First person singular references

In [9]:
president_passages["i"] = president_passages["passage"].apply(lambda x: x.count_token_occurrences("i"))
president_passages["me"] = president_passages["passage"].apply(lambda x: x.count_token_occurrences("me"))
president_passages["my"] = president_passages["passage"].apply(lambda x: x.count_token_occurrences("my"))
president_passages["mine"] = president_passages["passage"].apply(lambda x: x.count_token_occurrences("mine"))
president_passages["myself"] = president_passages["passage"].apply(lambda x: x.count_token_occurrences("myself"))
In [10]:
president_passages["first_person_singular"] = president_passages.apply(lambda x: x["i"] + x["me"] + x["my"] +\
                                                                       x["mine"] + x["myself"], axis=1)

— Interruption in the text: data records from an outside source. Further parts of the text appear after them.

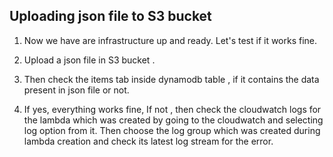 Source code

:## Uploading json file to S3 bucket

1. Now we have are infrastructure up and ready. Let's test if it works fine.

2. Upload a json file in S3 bucket .

3. Then check the items tab inside dynamodb table , if it contains the data present in json file or not. 

4. If yes, everything works fine, If not , then check the cloudwatch logs for the lambda which was created by going to the cloudwatch and selecting log option from it. Then choose the log group which was created during lambda creation and check its latest log stream for the error.
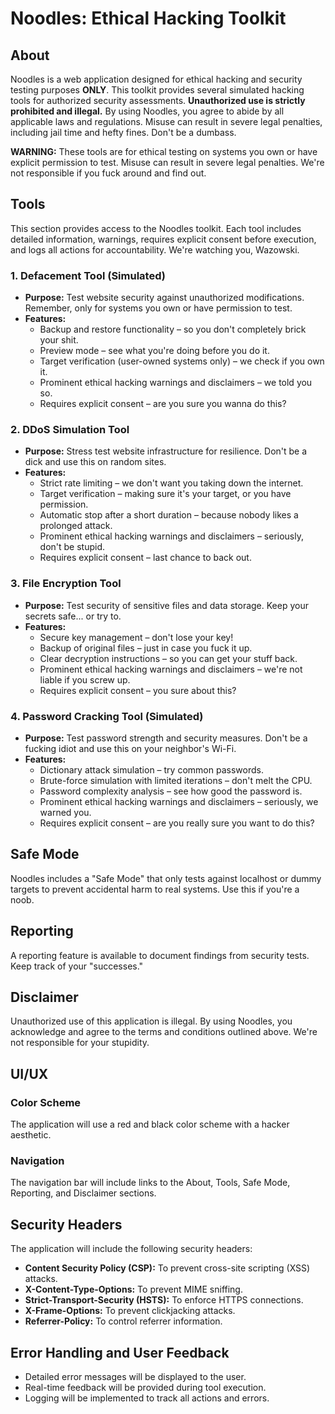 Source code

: # Noodles: Ethical Hacking Toolkit

## About

Noodles is a web application designed for ethical hacking and security testing purposes **ONLY**. This toolkit provides several simulated hacking tools for authorized security assessments. **Unauthorized use is strictly prohibited and illegal.** By using Noodles, you agree to abide by all applicable laws and regulations. Misuse can result in severe legal penalties, including jail time and hefty fines. Don't be a dumbass.

**WARNING:** These tools are for ethical testing on systems you own or have explicit permission to test. Misuse can result in severe legal penalties. We're not responsible if you fuck around and find out.

## Tools

This section provides access to the Noodles toolkit. Each tool includes detailed information, warnings, requires explicit consent before execution, and logs all actions for accountability. We're watching you, Wazowski.

### 1. Defacement Tool (Simulated)

*   **Purpose:** Test website security against unauthorized modifications. Remember, only for systems you own or have permission to test.
*   **Features:**
    *   Backup and restore functionality – so you don't completely brick your shit.
    *   Preview mode – see what you're doing before you do it.
    *   Target verification (user-owned systems only) – we check if you own it.
    *   Prominent ethical hacking warnings and disclaimers – we told you so.
    *   Requires explicit consent – are you sure you wanna do this?

### 2. DDoS Simulation Tool

*   **Purpose:** Stress test website infrastructure for resilience. Don't be a dick and use this on random sites.
*   **Features:**
    *   Strict rate limiting – we don't want you taking down the internet.
    *   Target verification – making sure it's your target, or you have permission.
    *   Automatic stop after a short duration – because nobody likes a prolonged attack.
    *   Prominent ethical hacking warnings and disclaimers – seriously, don't be stupid.
    *   Requires explicit consent – last chance to back out.

### 3. File Encryption Tool

*   **Purpose:** Test security of sensitive files and data storage. Keep your secrets safe... or try to.
*   **Features:**
    *   Secure key management – don't lose your key!
    *   Backup of original files – just in case you fuck it up.
    *   Clear decryption instructions – so you can get your stuff back.
    *   Prominent ethical hacking warnings and disclaimers – we're not liable if you screw up.
    *   Requires explicit consent – you sure about this?

### 4. Password Cracking Tool (Simulated)

*   **Purpose:** Test password strength and security measures. Don't be a fucking idiot and use this on your neighbor's Wi-Fi.
*   **Features:**
    *   Dictionary attack simulation – try common passwords.
    *   Brute-force simulation with limited iterations – don't melt the CPU.
    *   Password complexity analysis – see how good the password is.
    *   Prominent ethical hacking warnings and disclaimers – seriously, we warned you.
    *   Requires explicit consent – are you really sure you want to do this?

## Safe Mode

Noodles includes a "Safe Mode" that only tests against localhost or dummy targets to prevent accidental harm to real systems. Use this if you're a noob.

## Reporting

A reporting feature is available to document findings from security tests. Keep track of your "successes."

## Disclaimer

Unauthorized use of this application is illegal. By using Noodles, you acknowledge and agree to the terms and conditions outlined above. We're not responsible for your stupidity.

## UI/UX

### Color Scheme
The application will use a red and black color scheme with a hacker aesthetic.

### Navigation
The navigation bar will include links to the About, Tools, Safe Mode, Reporting, and Disclaimer sections.

## Security Headers

The application will include the following security headers:

*   **Content Security Policy (CSP):** To prevent cross-site scripting (XSS) attacks.
*   **X-Content-Type-Options:** To prevent MIME sniffing.
*   **Strict-Transport-Security (HSTS):** To enforce HTTPS connections.
*   **X-Frame-Options:** To prevent clickjacking attacks.
*   **Referrer-Policy:** To control referrer information.

## Error Handling and User Feedback

*   Detailed error messages will be displayed to the user.
*   Real-time feedback will be provided during tool execution.
*   Logging will be implemented to track all actions and errors.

First person plural references

In [11]:
president_passages["we"] = president_passages["passage"].apply(lambda x: x.count_token_occurrences("we"))
president_passages["our"] = president_passages["passage"].apply(lambda x: x.count_token_occurrences("our"))
president_passages["ours"] = president_passages["passage"].apply(lambda x: x.count_token_occurrences("ours"))
president_passages["ourselves"] = president_passages["passage"].apply(lambda x: x.count_token_occurrences("ourselves"))
president_passages["us"] = president_passages["passage"].apply(lambda x: x.count_token_occurrences("us"))
In [12]:
president_passages["first_person_plural"] = president_passages.apply(lambda x: x["we"] + x["our"] + x["ours"] + x["ourselves"] + x["us"], axis=1)
In [13]:
president_passages["first_person"] = president_passages.apply(lambda x: x["first_person_singular"] + 
                                                                x["first_person_singular"], axis=1)

Second Person References

In [14]:
president_passages["you"] = president_passages["passage"].apply(lambda x: x.count_token_occurrences("you"))
president_passages["your"] = president_passages["passage"].apply(lambda x: x.count_token_occurrences("your"))
president_passages["yours"] = president_passages["passage"].apply(lambda x: x.count_token_occurrences("yours"))
president_passages["yourself"] = president_passages["passage"].apply(lambda x: x.count_token_occurrences("yourself"))
In [15]:
president_passages["second_person"] = president_passages.apply(lambda x: x["you"] + x["your"] + + x["yours"] + x["yourself"], axis=1)

Third Person References

In [16]:
president_passages["they"] = president_passages["passage"].apply(lambda x: x.count_token_occurrences("they"))
president_passages["their"] = president_passages["passage"].apply(lambda x: x.count_token_occurrences("their"))
president_passages["theirs"] = president_passages["passage"].apply(lambda x: x.count_token_occurrences("theirs"))
president_passages["themselves"] = president_passages["passage"].apply(lambda x: x.count_token_occurrences("themselves"))
In [17]:
president_passages["third_person"] = president_passages.apply(lambda x: x["they"] + x["their"] + x["theirs"] + x["themselves"], axis=1)
In [18]:
president_passages["word_count"] = president_passages["passage"].apply(lambda x: x.get_word_count())
In [19]:
president_analysis = president_passages[["word_count", "tokens", "date", "speaker", "president",
                                         "passage", "first_person", "first_person_singular",
                                         "first_person_plural", "second_person", "third_person"]]
In [20]:
presidents = pd.DataFrame(president_analysis.groupby("president").sum())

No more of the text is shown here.